Re: Spark as key/value store?

2014-10-22 Thread Akshat Aranya
Spark, in general, is good for iterating through an entire dataset again
and again.  All operations are expressed in terms of iteration through all
the records of at least one partition.  You may want to look at IndexedRDD (
https://issues.apache.org/jira/browse/SPARK-2365) that aims to improve
point queries.  In general though, Spark is unlikely to outperform KV
stores because of the nature of scheduling a job for every operation.

On Wed, Oct 22, 2014 at 7:51 AM, Hajime Takase placeofnomemor...@gmail.com
wrote:

 Hi,
 Is it possible to use Spark as clustered key/value store ( say, like
 redis-cluster or hazelcast)?Will it out perform in write/read or other
 operation?
 My main urge is to use same RDD from several different SparkContext
 without saving to disk or using spark-job server,but I'm curious if someone
 has already tried using Spark like key/value store.

 Thanks,

 Hajime





Re: Spark as key/value store?

2014-10-22 Thread Hajime Takase
Thanks!

On Thu, Oct 23, 2014 at 10:56 AM, Akshat Aranya aara...@gmail.com wrote:

 Yes, that is a downside of Spark's design in general. The only way to
 share data across consumers of data is by having a separate entity that
 owns the Spark context. That's the idea behind Ooyala's job server.
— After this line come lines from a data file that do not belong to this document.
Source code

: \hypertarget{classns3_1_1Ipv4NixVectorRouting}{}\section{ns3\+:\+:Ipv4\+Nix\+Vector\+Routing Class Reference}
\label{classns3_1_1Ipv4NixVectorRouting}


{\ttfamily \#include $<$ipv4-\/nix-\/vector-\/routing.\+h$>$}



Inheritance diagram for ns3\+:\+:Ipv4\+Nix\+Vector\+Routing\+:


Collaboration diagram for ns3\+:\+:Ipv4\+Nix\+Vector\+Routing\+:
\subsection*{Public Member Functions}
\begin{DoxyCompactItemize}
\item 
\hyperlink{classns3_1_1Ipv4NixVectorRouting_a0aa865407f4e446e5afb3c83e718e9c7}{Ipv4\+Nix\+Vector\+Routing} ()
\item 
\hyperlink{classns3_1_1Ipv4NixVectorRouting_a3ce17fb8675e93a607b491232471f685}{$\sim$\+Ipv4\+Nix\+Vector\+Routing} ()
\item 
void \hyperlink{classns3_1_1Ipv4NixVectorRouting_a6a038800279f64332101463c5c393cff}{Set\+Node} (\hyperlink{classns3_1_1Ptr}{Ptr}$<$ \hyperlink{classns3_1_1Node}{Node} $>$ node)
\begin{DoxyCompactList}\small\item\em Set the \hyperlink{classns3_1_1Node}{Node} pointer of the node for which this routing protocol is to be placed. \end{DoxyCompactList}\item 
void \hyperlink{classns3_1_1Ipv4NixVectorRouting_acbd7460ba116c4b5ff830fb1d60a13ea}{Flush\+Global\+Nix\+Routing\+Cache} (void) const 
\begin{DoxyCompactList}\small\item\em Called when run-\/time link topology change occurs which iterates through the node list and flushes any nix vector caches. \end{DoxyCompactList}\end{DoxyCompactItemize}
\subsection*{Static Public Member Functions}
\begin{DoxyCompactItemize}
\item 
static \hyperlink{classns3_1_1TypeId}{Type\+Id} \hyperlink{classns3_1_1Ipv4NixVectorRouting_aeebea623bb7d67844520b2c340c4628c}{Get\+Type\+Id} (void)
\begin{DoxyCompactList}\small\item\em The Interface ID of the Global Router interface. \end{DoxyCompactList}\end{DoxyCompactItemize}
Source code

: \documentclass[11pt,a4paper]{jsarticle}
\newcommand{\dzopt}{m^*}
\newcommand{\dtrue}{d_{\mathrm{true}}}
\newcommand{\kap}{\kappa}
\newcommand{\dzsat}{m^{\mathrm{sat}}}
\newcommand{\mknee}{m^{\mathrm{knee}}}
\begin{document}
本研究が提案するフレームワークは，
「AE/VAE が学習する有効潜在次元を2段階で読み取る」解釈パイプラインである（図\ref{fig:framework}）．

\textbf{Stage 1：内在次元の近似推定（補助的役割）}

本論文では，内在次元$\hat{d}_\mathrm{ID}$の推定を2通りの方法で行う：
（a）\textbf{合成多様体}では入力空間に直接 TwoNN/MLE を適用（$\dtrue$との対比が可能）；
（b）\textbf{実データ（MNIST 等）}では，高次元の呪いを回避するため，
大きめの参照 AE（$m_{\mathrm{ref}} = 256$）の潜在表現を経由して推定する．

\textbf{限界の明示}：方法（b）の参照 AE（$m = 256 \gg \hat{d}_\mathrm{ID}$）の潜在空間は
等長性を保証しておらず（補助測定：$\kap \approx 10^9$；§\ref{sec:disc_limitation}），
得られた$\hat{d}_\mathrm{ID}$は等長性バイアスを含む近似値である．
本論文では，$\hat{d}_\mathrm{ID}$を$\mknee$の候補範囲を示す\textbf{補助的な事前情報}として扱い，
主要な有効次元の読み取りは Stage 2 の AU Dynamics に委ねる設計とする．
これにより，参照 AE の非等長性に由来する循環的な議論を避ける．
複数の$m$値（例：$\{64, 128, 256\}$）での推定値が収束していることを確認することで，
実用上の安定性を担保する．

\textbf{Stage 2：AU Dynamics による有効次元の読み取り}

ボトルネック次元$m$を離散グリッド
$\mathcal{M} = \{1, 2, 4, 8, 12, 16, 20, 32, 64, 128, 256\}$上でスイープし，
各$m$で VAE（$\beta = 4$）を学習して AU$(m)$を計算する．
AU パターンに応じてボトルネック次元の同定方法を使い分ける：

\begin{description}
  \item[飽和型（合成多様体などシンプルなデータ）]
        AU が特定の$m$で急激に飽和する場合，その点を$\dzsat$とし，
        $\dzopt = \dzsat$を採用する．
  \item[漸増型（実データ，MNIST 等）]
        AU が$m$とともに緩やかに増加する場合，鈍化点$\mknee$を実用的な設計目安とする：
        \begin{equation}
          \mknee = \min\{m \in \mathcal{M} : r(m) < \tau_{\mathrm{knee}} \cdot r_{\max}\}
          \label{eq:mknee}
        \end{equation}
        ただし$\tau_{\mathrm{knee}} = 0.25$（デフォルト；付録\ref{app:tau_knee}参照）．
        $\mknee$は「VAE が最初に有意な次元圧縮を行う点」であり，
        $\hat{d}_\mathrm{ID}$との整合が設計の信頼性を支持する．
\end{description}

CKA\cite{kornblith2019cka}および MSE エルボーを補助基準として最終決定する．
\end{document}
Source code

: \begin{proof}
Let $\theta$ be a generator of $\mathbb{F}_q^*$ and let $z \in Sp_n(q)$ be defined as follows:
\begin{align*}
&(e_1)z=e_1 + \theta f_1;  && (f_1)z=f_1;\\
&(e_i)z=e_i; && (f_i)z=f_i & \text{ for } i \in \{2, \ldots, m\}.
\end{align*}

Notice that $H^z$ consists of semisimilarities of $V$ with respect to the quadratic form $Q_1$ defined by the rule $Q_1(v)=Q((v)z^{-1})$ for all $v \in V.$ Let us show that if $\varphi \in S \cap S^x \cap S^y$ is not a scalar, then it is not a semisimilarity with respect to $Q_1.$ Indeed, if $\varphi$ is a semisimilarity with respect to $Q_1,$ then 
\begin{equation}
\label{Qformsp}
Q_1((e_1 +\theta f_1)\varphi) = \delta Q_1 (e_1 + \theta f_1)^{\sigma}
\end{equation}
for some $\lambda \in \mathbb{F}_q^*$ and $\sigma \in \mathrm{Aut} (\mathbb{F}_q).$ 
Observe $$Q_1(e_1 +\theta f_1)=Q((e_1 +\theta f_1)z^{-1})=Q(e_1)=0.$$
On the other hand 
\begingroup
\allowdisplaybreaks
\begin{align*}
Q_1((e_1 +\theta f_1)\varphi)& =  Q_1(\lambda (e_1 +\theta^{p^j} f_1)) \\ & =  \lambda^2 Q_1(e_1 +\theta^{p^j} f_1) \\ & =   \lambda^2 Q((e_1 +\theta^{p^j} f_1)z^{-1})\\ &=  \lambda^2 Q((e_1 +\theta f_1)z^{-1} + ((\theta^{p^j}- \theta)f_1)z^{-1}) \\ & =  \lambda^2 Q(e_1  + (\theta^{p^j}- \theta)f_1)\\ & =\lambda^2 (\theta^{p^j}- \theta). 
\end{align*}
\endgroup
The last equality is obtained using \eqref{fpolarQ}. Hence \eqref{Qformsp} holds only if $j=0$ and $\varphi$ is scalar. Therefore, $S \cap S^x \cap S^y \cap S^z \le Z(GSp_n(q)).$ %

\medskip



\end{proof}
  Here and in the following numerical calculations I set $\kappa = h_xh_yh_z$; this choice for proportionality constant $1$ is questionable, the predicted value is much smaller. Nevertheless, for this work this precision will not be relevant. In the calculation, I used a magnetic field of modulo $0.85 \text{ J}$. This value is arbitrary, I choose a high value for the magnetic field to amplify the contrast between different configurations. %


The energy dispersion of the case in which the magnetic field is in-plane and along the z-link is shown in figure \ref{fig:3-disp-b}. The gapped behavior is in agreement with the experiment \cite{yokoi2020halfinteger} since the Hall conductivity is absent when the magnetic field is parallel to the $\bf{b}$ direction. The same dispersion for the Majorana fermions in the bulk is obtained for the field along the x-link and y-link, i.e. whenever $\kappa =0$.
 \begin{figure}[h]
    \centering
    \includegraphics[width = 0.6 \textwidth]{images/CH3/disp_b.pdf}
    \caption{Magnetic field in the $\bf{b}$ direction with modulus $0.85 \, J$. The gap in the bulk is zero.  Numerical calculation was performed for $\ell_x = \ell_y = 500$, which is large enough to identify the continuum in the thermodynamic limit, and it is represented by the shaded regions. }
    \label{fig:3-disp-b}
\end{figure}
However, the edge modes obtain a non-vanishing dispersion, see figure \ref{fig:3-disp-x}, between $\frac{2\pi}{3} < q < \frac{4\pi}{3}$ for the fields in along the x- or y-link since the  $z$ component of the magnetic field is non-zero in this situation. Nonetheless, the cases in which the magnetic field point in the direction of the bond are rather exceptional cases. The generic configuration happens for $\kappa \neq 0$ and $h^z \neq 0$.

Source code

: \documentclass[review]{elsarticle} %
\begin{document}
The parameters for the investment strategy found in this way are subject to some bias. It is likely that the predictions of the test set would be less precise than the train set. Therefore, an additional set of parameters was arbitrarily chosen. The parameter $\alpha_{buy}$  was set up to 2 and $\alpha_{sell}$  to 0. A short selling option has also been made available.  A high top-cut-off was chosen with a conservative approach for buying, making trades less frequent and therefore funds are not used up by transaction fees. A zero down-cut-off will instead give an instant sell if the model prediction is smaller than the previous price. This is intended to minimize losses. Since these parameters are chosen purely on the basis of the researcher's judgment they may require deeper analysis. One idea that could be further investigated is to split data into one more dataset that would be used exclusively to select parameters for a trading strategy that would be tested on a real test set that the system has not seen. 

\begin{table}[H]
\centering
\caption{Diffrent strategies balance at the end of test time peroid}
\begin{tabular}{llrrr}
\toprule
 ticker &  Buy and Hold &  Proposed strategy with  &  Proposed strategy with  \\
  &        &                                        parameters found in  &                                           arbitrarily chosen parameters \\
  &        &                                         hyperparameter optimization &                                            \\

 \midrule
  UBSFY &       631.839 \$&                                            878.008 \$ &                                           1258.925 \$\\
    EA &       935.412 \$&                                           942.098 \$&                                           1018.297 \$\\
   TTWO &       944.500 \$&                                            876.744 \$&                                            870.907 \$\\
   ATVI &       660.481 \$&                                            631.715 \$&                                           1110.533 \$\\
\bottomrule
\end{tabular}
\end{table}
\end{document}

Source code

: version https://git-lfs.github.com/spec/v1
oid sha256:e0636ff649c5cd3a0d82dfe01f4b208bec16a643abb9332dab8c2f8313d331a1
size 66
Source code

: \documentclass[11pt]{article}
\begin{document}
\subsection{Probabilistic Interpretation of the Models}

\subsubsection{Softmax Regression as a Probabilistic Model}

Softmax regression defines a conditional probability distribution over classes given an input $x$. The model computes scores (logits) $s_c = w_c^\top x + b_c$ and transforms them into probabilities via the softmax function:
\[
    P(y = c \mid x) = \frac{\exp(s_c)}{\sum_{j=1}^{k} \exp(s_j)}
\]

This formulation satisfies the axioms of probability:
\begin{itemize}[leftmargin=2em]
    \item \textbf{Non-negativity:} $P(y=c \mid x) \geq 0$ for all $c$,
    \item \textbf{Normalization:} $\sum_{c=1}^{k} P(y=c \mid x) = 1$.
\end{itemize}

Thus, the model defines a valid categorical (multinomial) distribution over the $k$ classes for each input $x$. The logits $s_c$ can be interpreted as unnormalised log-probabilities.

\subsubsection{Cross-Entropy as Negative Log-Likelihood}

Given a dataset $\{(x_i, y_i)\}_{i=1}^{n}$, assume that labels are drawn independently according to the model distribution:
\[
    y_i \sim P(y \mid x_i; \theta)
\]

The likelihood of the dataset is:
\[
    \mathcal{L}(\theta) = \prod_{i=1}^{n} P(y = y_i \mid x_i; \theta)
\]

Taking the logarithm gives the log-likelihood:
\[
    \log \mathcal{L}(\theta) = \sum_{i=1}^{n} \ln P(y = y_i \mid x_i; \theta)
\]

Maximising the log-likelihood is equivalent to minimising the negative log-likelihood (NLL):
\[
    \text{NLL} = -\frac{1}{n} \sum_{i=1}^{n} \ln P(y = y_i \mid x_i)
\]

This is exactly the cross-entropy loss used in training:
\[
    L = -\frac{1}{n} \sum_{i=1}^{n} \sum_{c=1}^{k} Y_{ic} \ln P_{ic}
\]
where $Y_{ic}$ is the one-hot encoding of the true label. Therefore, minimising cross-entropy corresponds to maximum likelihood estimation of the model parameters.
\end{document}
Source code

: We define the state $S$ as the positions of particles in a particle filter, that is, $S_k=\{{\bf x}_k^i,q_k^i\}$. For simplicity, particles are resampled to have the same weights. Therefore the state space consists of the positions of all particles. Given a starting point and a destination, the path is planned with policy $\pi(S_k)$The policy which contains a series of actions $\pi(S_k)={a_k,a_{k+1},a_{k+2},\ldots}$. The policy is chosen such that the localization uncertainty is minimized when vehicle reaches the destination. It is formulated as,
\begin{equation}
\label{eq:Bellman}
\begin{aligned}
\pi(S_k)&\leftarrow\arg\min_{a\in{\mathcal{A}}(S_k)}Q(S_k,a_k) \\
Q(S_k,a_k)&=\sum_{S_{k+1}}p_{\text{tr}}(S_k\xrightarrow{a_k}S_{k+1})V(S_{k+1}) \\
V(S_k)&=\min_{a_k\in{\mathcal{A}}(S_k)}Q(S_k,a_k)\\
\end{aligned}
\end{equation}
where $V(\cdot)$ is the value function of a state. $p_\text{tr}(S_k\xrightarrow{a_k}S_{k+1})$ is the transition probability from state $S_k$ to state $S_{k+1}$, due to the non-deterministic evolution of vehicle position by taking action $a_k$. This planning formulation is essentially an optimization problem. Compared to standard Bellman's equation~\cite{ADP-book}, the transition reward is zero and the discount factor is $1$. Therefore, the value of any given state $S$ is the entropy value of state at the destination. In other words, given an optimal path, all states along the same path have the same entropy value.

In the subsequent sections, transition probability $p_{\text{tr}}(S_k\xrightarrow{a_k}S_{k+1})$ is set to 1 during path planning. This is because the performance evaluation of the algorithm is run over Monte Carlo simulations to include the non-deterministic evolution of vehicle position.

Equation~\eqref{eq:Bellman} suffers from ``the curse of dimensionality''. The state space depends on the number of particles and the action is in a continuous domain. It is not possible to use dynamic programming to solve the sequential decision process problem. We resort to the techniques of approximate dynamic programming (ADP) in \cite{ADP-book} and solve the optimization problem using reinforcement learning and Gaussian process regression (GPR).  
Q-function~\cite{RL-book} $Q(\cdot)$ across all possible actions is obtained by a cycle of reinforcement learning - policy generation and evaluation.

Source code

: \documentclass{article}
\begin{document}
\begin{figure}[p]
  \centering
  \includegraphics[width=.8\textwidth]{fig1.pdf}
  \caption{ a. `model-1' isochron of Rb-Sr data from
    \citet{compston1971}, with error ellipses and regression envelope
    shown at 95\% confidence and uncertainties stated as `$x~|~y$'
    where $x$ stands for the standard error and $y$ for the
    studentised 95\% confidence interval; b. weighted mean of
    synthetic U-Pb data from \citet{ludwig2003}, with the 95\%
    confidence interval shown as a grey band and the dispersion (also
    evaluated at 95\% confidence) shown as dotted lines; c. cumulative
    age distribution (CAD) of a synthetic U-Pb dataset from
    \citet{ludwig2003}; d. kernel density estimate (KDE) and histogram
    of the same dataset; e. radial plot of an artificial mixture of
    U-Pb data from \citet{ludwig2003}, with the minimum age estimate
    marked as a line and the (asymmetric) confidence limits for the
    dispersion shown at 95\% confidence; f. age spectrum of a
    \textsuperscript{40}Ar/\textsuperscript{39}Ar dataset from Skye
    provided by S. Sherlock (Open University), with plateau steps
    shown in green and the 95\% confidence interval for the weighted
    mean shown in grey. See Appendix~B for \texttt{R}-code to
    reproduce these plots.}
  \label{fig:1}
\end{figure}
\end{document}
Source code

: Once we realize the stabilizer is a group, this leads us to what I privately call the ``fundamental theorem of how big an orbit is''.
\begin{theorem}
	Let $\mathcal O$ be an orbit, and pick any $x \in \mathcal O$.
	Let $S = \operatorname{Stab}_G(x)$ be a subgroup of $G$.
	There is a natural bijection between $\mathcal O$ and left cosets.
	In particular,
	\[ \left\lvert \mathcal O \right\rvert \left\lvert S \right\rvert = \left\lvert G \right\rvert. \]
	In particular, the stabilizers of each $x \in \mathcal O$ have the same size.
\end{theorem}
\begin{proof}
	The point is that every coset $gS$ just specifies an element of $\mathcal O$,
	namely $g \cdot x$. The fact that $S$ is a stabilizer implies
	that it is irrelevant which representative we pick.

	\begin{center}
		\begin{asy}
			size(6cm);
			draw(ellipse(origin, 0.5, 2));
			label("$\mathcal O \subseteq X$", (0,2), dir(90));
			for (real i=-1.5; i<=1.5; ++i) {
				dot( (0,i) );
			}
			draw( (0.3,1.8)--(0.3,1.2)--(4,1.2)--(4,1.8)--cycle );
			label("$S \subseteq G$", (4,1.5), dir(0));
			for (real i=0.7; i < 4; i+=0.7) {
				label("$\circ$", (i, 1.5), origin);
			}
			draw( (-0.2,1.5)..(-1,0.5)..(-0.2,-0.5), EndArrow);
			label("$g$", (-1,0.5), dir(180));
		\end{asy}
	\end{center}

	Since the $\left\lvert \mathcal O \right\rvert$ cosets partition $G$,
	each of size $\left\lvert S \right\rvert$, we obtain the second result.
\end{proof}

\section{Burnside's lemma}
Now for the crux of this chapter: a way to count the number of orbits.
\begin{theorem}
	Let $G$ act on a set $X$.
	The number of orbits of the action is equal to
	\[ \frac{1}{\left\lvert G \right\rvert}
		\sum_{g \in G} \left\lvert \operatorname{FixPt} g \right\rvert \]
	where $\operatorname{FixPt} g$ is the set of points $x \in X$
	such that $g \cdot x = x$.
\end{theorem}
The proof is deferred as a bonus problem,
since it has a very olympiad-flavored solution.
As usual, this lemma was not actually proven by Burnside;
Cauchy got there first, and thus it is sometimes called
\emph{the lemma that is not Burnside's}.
The
 driver is still a single point of failure; if you lose the driver process,
 you lose all information about the RDDs.
 On Oct 22, 2014 6:33 PM, Hajime Takase placeofnomemor...@gmail.com
 wrote:

 Interesting.I see the interface of IndexedRDD, which seems to be like
 key/value store of the certain SparkContext.
 https://github.com/apache/spark/pull/1297
 But the different SparkContext won't let their IndexedRDD to be used by
 other ( I want to use multiple driver in my system)?



 On Thu, Oct 23, 2014 at 1:01 AM, Akshat Aranya aara...@gmail.com wrote:

 Spark, in general, is good for iterating through an entire dataset again
 and again.  All operations are expressed in terms of iteration through all
 the records of at least one partition.  You may want to look at IndexedRDD (
 https://issues.apache.org/jira/browse/SPARK-2365) that aims to improve
 point queries.  In general though, Spark is unlikely to outperform KV
 stores because of the nature of scheduling a job for every operation.

 On Wed, Oct 22, 2014 at 7:51 AM, Hajime Takase 
 placeofnomemor...@gmail.com wrote:

 Hi,
 Is it possible to use Spark as clustered key/value store ( say, like
 redis-cluster or hazelcast)?Will it out perform in write/read or other
 operation?
 My main urge is to use same RDD from several different SparkContext
 without saving to disk or using spark-job server,but I'm curious if someone
 has already tried using Spark like key/value store.

 Thanks,

 Hajime